Anthony Boatman, who works with neighborhood group A Just Harvest to teach urban gardening to area youths, joined the founding committee for the co-op.
"We will offer food education programs and serve as a gathering place for the community," he said.
Tom Rosenfeld, owner of the Heartland Cafe and Earth First Farms in Michigan, said a co-op would be the "next best thing to a farm[ers] market" and would help bring fresh, organic food to an underserved neighborhood.
"It's a challenge to get good available food in every neighborhood," said Rosenfeld, who lives north of Howard Street in Rogers Park.
Organizers had been looking for help from successful food co-ops in the city — and they found that in Logan Square's The Dill Pickle.
"We're building co-ops because we care about our community, because we don't want to wait for a corporate grocery store to come in and dictate what kind of food is available to us..." said Sharon Hoyer, The Dill Pickle's general manager.
Hoyer said when the co-op opened four years ago, after five years of planning, it did so entirely with member loans and contributions.

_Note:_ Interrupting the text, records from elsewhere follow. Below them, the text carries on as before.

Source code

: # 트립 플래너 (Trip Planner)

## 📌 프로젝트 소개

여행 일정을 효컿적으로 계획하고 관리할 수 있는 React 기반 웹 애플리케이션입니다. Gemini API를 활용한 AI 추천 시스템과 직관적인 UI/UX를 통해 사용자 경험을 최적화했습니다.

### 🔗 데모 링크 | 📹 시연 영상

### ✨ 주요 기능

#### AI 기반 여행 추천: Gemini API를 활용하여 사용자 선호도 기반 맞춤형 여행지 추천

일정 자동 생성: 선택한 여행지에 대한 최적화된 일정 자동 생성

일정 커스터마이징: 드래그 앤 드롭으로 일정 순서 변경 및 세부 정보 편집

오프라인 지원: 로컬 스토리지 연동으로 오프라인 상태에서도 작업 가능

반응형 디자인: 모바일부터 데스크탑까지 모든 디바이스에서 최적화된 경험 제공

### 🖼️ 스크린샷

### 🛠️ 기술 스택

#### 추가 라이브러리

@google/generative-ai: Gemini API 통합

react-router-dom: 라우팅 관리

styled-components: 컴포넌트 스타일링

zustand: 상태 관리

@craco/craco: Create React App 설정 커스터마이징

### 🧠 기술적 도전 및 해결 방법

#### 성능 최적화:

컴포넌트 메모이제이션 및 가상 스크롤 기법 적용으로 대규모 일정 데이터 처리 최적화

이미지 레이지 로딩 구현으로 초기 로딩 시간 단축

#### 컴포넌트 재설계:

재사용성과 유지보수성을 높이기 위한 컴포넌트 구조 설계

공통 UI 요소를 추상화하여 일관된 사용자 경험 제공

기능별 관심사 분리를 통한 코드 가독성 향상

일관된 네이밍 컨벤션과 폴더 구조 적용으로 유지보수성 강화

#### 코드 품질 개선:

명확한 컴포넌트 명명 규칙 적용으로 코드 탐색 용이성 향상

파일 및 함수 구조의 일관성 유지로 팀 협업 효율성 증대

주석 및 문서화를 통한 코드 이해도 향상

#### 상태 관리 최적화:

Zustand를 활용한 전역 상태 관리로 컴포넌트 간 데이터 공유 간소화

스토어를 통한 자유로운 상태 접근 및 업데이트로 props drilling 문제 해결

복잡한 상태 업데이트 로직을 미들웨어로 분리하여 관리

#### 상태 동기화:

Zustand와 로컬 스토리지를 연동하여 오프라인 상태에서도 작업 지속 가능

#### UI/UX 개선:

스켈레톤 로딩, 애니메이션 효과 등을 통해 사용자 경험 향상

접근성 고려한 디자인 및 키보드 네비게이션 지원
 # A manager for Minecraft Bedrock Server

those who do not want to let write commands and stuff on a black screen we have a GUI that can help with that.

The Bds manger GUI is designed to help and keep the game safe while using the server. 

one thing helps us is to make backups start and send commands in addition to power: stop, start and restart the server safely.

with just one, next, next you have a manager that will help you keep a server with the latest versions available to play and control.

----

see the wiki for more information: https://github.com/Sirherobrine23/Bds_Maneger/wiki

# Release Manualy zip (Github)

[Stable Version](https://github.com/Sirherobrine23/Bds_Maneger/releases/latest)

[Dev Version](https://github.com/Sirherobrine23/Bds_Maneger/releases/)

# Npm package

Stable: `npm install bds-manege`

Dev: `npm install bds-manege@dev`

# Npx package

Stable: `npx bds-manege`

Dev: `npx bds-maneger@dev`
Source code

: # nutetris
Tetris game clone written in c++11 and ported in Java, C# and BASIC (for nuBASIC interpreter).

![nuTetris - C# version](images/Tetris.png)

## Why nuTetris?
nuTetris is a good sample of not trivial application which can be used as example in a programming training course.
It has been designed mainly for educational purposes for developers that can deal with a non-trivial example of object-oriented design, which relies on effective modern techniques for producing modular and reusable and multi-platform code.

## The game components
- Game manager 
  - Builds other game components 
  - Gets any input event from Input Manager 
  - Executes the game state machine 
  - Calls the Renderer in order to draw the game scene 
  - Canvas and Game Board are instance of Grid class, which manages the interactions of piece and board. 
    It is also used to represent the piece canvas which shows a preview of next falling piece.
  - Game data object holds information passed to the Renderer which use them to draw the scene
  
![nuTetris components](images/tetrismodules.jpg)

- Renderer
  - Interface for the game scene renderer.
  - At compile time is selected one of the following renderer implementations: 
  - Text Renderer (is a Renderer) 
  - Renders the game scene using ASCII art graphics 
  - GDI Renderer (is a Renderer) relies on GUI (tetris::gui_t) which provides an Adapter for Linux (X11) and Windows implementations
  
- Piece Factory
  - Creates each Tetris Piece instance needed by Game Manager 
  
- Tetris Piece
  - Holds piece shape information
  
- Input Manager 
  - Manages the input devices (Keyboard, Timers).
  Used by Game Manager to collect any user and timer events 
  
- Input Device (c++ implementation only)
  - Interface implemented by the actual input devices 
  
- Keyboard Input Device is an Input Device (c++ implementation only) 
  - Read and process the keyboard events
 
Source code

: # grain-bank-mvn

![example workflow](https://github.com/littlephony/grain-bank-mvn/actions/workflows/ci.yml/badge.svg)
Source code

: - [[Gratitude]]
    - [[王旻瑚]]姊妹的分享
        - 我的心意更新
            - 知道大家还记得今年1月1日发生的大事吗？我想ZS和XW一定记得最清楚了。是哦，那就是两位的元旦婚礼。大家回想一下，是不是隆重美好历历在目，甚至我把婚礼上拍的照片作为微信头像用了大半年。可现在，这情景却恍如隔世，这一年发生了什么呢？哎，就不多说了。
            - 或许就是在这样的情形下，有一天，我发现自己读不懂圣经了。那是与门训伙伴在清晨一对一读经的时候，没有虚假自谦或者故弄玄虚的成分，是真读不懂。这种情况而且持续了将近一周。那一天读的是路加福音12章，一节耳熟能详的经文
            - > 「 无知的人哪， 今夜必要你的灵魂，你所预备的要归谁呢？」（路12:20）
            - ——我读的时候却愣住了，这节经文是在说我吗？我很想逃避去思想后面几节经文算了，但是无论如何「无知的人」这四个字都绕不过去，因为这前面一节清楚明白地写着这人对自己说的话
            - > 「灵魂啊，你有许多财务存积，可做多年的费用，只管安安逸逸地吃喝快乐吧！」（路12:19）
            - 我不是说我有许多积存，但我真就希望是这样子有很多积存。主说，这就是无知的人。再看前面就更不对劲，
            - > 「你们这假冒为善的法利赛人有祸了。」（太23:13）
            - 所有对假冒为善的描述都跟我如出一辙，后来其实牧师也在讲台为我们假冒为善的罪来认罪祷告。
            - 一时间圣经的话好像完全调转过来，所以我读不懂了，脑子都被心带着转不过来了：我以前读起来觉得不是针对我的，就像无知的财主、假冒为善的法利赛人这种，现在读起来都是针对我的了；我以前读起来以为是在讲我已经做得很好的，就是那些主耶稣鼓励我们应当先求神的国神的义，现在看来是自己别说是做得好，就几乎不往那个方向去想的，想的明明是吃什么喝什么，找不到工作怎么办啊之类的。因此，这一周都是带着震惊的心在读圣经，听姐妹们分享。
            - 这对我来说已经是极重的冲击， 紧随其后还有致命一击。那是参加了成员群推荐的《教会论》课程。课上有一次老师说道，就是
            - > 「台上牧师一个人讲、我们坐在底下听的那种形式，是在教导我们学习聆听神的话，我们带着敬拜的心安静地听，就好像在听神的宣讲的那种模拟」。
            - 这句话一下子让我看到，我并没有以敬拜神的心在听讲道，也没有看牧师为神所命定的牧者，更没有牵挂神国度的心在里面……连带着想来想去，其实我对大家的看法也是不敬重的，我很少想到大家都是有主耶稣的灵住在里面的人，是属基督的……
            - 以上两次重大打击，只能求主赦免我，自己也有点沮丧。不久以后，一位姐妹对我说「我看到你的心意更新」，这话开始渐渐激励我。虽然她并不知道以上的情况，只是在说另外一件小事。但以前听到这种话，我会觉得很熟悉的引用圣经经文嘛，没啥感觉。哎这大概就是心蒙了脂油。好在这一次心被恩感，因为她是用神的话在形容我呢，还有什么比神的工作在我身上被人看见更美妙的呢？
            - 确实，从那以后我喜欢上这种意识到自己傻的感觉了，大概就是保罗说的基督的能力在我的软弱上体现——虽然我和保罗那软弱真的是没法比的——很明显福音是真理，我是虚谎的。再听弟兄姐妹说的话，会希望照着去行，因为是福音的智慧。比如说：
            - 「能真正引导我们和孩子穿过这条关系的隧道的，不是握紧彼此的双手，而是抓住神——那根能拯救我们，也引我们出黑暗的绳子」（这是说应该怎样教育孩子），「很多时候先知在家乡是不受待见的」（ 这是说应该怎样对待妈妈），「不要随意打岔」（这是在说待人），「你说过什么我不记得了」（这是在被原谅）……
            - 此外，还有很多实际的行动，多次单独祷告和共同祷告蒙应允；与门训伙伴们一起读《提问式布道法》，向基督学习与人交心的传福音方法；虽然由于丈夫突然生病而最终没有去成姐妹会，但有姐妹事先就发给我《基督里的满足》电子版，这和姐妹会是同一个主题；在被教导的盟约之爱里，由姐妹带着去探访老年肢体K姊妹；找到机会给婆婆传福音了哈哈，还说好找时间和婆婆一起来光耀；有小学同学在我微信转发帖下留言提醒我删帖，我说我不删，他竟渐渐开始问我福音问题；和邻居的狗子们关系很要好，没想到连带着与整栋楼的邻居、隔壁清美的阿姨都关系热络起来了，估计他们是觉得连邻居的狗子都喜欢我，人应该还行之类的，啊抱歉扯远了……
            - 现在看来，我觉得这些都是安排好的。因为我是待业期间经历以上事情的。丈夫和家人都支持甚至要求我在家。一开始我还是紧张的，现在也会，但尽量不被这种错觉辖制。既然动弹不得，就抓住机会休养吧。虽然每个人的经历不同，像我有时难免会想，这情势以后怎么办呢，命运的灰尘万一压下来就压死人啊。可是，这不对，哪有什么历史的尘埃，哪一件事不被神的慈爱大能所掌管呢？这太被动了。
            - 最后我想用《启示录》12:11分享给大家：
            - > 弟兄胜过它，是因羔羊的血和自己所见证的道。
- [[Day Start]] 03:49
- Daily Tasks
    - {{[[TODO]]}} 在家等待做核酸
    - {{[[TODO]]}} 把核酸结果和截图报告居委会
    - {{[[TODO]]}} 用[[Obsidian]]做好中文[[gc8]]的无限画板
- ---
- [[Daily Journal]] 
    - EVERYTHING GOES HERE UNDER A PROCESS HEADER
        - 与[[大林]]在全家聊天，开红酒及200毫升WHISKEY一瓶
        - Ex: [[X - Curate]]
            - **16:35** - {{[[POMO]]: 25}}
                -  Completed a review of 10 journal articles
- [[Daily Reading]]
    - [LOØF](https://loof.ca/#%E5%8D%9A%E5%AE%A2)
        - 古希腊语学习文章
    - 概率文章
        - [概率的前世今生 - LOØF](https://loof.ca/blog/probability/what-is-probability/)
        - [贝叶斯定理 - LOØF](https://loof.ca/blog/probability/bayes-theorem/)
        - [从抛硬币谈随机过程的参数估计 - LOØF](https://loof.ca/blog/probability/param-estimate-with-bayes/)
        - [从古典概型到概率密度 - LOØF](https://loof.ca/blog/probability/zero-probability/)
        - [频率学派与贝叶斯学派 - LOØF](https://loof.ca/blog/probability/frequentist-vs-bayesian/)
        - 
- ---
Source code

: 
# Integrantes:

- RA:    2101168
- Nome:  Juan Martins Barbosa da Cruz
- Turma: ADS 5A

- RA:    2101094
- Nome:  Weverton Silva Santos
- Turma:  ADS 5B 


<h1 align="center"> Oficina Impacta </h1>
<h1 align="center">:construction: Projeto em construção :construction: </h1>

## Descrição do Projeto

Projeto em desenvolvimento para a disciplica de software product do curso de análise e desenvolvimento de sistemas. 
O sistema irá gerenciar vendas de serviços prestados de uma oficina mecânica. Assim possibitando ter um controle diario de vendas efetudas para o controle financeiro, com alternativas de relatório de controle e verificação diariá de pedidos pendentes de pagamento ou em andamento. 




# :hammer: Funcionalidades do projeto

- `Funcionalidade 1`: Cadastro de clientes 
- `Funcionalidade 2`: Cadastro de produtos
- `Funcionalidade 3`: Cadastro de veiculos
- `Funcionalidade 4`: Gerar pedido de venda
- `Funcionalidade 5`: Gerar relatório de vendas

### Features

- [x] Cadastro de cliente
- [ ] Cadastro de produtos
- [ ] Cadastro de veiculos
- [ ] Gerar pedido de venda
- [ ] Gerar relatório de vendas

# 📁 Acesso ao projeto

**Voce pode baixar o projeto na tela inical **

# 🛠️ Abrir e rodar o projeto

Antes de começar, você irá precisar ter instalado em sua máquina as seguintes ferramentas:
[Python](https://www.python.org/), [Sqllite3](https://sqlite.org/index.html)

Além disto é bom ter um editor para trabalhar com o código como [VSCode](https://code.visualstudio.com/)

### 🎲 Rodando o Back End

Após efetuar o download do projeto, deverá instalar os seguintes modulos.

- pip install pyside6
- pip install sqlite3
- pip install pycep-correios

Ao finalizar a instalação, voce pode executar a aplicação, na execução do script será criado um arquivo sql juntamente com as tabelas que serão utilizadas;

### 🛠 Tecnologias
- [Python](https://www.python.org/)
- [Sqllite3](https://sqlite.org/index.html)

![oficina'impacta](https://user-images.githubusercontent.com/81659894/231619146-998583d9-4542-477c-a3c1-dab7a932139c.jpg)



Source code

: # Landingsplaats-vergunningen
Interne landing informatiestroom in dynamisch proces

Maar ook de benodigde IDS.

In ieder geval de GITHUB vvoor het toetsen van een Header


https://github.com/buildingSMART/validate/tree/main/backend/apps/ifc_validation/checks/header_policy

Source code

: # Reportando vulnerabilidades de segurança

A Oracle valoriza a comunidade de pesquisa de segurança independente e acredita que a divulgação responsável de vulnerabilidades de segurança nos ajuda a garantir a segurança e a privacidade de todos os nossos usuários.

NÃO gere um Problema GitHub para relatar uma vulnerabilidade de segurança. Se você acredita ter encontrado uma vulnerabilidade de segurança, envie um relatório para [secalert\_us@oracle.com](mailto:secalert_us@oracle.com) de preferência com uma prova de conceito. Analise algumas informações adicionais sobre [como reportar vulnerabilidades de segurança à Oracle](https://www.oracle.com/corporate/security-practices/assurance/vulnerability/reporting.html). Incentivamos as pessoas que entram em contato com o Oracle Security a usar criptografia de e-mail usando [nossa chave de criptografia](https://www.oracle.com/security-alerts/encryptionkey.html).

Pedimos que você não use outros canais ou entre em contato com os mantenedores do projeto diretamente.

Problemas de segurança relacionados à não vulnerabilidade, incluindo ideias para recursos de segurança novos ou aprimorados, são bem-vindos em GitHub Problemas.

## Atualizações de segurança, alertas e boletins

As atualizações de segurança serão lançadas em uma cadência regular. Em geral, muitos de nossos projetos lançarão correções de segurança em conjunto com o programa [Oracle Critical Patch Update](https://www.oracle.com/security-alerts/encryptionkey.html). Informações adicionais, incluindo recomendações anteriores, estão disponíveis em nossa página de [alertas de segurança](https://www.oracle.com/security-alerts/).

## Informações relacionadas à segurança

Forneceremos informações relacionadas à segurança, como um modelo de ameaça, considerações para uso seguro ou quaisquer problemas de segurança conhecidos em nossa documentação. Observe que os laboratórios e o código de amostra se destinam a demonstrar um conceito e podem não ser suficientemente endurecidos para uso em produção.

She encouraged Rogers Park's co-op to do the same.
"We are beholden to no one except our owners and our community," she said.
But Linda Szarkowski, owner of raw food delivery service Green Spirit, worried that the co-op could harm the neighborhood's independent grocers, like the Morse Market and Newleaf Natural Grocery.
Nonetheless, she said she would likely become a member if it opened.
Resident Robert Kokott, 50, said the co-op should be accessible to the whole neighborhood and preferred a $10-20 membership, rather than a $250 one-time member fee, like the one assessed at The Dill Pickle.
"I love Rogers Park because I feel like it's all of God's children," he said. "If there's a co-op, I want it to reflect the neighborhood — Otherwise, it becomes too gentrified."